▸ GOAL OF THE EXERCISE
Only the pictures are to be left out; the listing itself is repeated exactly.

▸ GIVEN ENTRIES
··········
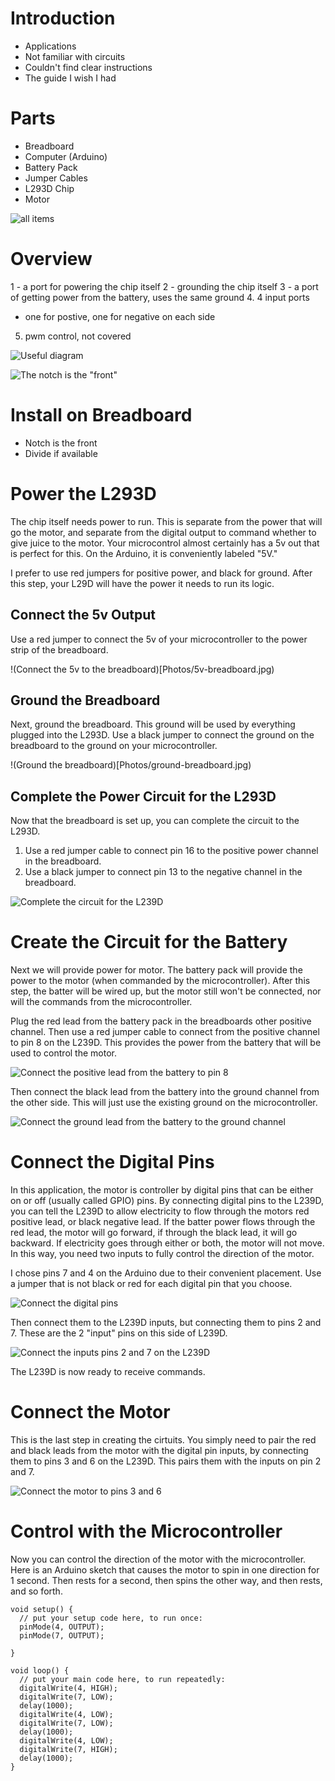 # Introduction
 * Applications
 * Not familiar with circuits
 * Couldn't find clear instructions
 * The guide I wish I had

# Parts
 * Breadboard
 * Computer (Arduino)
 * Battery Pack
 * Jumper Cables
 * L293D Chip
 * Motor

![all items](Photos/parts.jpg)

# Overview
1 - a port for powering the chip itself
2 - grounding the chip itself
3 - a port of getting power from the battery, uses the same ground
4. 4 input ports
 - one for postive, one for negative on each side
5. pwm control, not covered


![Useful diagram](https://i2.wp.com/robotin.net/wp-content/uploads/2011/07/L293D-pin-out.gif)

![The notch is the "front"](Photos/orientation.jpg)

# Install on Breadboard
 * Notch is the front
 * Divide if available


# Power the L293D
The chip itself needs power to run. This is separate from the power that will go the motor, and separate from the digital output to command whether to give juice to the motor. Your microcontrol almost certainly has a 5v out that is perfect for this. On the Arduino, it is conveniently labeled "5V."

I prefer to use red jumpers for positive power, and black for ground. After this step, your L29D will have the power it needs to run its logic.

## Connect the 5v Output
Use a red jumper to connect the 5v of your microcontroller to the power strip of the breadboard. 

!(Connect the 5v to the breadboard)[Photos/5v-breadboard.jpg)

## Ground the Breadboard
Next, ground the breadboard. This ground will be used by everything plugged into the L293D. Use a black jumper to connect the ground on the breadboard to the ground on your microcontroller.

!(Ground the breadboard)[Photos/ground-breadboard.jpg)

## Complete the Power Circuit for the L293D
Now that the breadboard is set up, you can complete the circuit to the L293D.
1. Use a red jumper cable to connect pin 16 to the positive power channel in the breadboard.
2. Use a black jumper to connect pin 13 to the negative channel in the breadboard.


![Complete the circuit for the L239D](Photos/5v-circuit.jpg)

# Create the Circuit for the Battery
Next we will provide power for motor. The battery pack will provide the power to the motor (when commanded by the microcontroller). After this step, the batter will be wired up, but the motor still won't be connected, nor will the commands from the microcontroller.

Plug the red lead from the battery pack in the breadboards other positive channel. Then use a red jumper cable to connect from the positive channel to pin 8 on the L239D. This provides the power from the battery that will be used to control the motor.

![Connect the positive lead from the battery to pin 8](Photos/battery-in.jpg)

Then connect the black lead from the battery into the ground channel from the other side. This will just use the existing ground on the microcontroller.

![Connect the ground lead from the battery to the ground channel](Photos/battery-circuit.jpg)

# Connect the Digital Pins
In this application, the motor is controller by digital pins that can be either on or off (usually called GPIO) pins. By connecting digital pins to the L239D, you can tell the L239D to allow electricity to flow through the motors red positive lead, or black negative lead. If the batter power flows through the red lead, the motor will go forward, if through the black lead, it will go backward. If electricity goes through either or both, the motor will not move. In this way, you need two inputs to fully control the direction of the motor.

I chose pins 7 and 4 on the Arduino due to their convenient placement. Use a jumper that is not black or red for each digital pin that you choose. 

![Connect the digital pins](Photos/digital-pins.jpg)

Then connect them to the L239D inputs, but connecting them to pins 2 and 7. These are the 2 "input" pins on this side of L239D.

![Connect the inputs pins 2 and 7 on the L239D](Photos/inputs.jpg)

The L239D is now ready to receive commands.

# Connect the Motor
This is the last step in creating the cirtuits. You simply need to pair the red and black leads from the motor with the digital pin inputs, by connecting them to pins 3 and 6 on the L239D. This pairs them with the inputs on pin 2 and 7.

![Connect the motor to pins 3 and 6](Photos/motor-connected.jpg)

# Control with the Microcontroller
Now you can control the direction of the motor with the microcontroller. Here is an Arduino sketch that causes the motor to spin in one direction for 1 second. Then rests for a second, then spins the other way, and then rests, and so forth.

```
void setup() {
  // put your setup code here, to run once:
  pinMode(4, OUTPUT);
  pinMode(7, OUTPUT);

}

void loop() {
  // put your main code here, to run repeatedly:
  digitalWrite(4, HIGH);
  digitalWrite(7, LOW);
  delay(1000);
  digitalWrite(4, LOW);
  digitalWrite(7, LOW);
  delay(1000);
  digitalWrite(4, LOW);
  digitalWrite(7, HIGH);
  delay(1000);
}
```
··········
▸ RESPONSE AREA
 # Introduction
 * Applications
 * Not familiar with circuits
 * Couldn't find clear instructions
 * The guide I wish I had

# Parts
 * Breadboard
 * Computer (Arduino)
 * Battery Pack
 * Jumper Cables
 * L293D Chip
 * Motor

![all items](Photos/parts.jpg)

# Overview
1 - a port for powering the chip itself
2 - grounding the chip itself
3 - a port of getting power from the battery, uses the same ground
4. 4 input ports
 - one for postive, one for negative on each side
5. pwm control, not covered


![Useful diagram](https://i2.wp.com/robotin.net/wp-content/uploads/2011/07/L293D-pin-out.gif)

![The notch is the "front"](Photos/orientation.jpg)

# Install on Breadboard
 * Notch is the front
 * Divide if available


# Power the L293D
The chip itself needs power to run. This is separate from the power that will go the motor, and separate from the digital output to command whether to give juice to the motor. Your microcontrol almost certainly has a 5v out that is perfect for this. On the Arduino, it is conveniently labeled "5V."

I prefer to use red jumpers for positive power, and black for ground. After this step, your L29D will have the power it needs to run its logic.

## Connect the 5v Output
Use a red jumper to connect the 5v of your microcontroller to the power strip of the breadboard. 

!(Connect the 5v to the breadboard)[Photos/5v-breadboard.jpg)

## Ground the Breadboard
Next, ground the breadboard. This ground will be used by everything plugged into the L293D. Use a black jumper to connect the ground on the breadboard to the ground on your microcontroller.

!(Ground the breadboard)[Photos/ground-breadboard.jpg)

## Complete the Power Circuit for the L293D
Now that the breadboard is set up, you can complete the circuit to the L293D.
1. Use a red jumper cable to connect pin 16 to the positive power channel in the breadboard.
2. Use a black jumper to connect pin 13 to the negative channel in the breadboard.


![Complete the circuit for the L239D](Photos/5v-circuit.jpg)

# Create the Circuit for the Battery
Next we will provide power for motor. The battery pack will provide the power to the motor (when commanded by the microcontroller). After this step, the batter will be wired up, but the motor still won't be connected, nor will the commands from the microcontroller.

Plug the red lead from the battery pack in the breadboards other positive channel. Then use a red jumper cable to connect from the positive channel to pin 8 on the L239D. This provides the power from the battery that will be used to control the motor.

![Connect the positive lead from the battery to pin 8](Photos/battery-in.jpg)

Then connect the black lead from the battery into the ground channel from the other side. This will just use the existing ground on the microcontroller.

![Connect the ground lead from the battery to the ground channel](Photos/battery-circuit.jpg)

# Connect the Digital Pins
In this application, the motor is controller by digital pins that can be either on or off (usually called GPIO) pins. By connecting digital pins to the L239D, you can tell the L239D to allow electricity to flow through the motors red positive lead, or black negative lead. If the batter power flows through the red lead, the motor will go forward, if through the black lead, it will go backward. If electricity goes through either or both, the motor will not move. In this way, you need two inputs to fully control the direction of the motor.

I chose pins 7 and 4 on the Arduino due to their convenient placement. Use a jumper that is not black or red for each digital pin that you choose. 

![Connect the digital pins](Photos/digital-pins.jpg)

Then connect them to the L239D inputs, but connecting them to pins 2 and 7. These are the 2 "input" pins on this side of L239D.

![Connect the inputs pins 2 and 7 on the L239D](Photos/inputs.jpg)

The L239D is now ready to receive commands.

# Connect the Motor
This is the last step in creating the cirtuits. You simply need to pair the red and black leads from the motor with the digital pin inputs, by connecting them to pins 3 and 6 on the L239D. This pairs them with the inputs on pin 2 and 7.

![Connect the motor to pins 3 and 6](Photos/motor-connected.jpg)

# Control with the Microcontroller
Now you can control the direction of the motor with the microcontroller. Here is an Arduino sketch that causes the motor to spin in one direction for 1 second. Then rests for a second, then spins the other way, and then rests, and so forth.

```
void setup() {
  // put your setup code here, to run once:
  pinMode(4, OUTPUT);
  pinMode(7, OUTPUT);

}

void loop() {
  // put your main code here, to run repeatedly:
  digitalWrite(4, HIGH);
  digitalWrite(7, LOW);
  delay(1000);
  digitalWrite(4, LOW);
  digitalWrite(7, LOW);
  delay(1000);
  digitalWrite(4, LOW);
  digitalWrite(7, HIGH);
  delay(1000);
}
```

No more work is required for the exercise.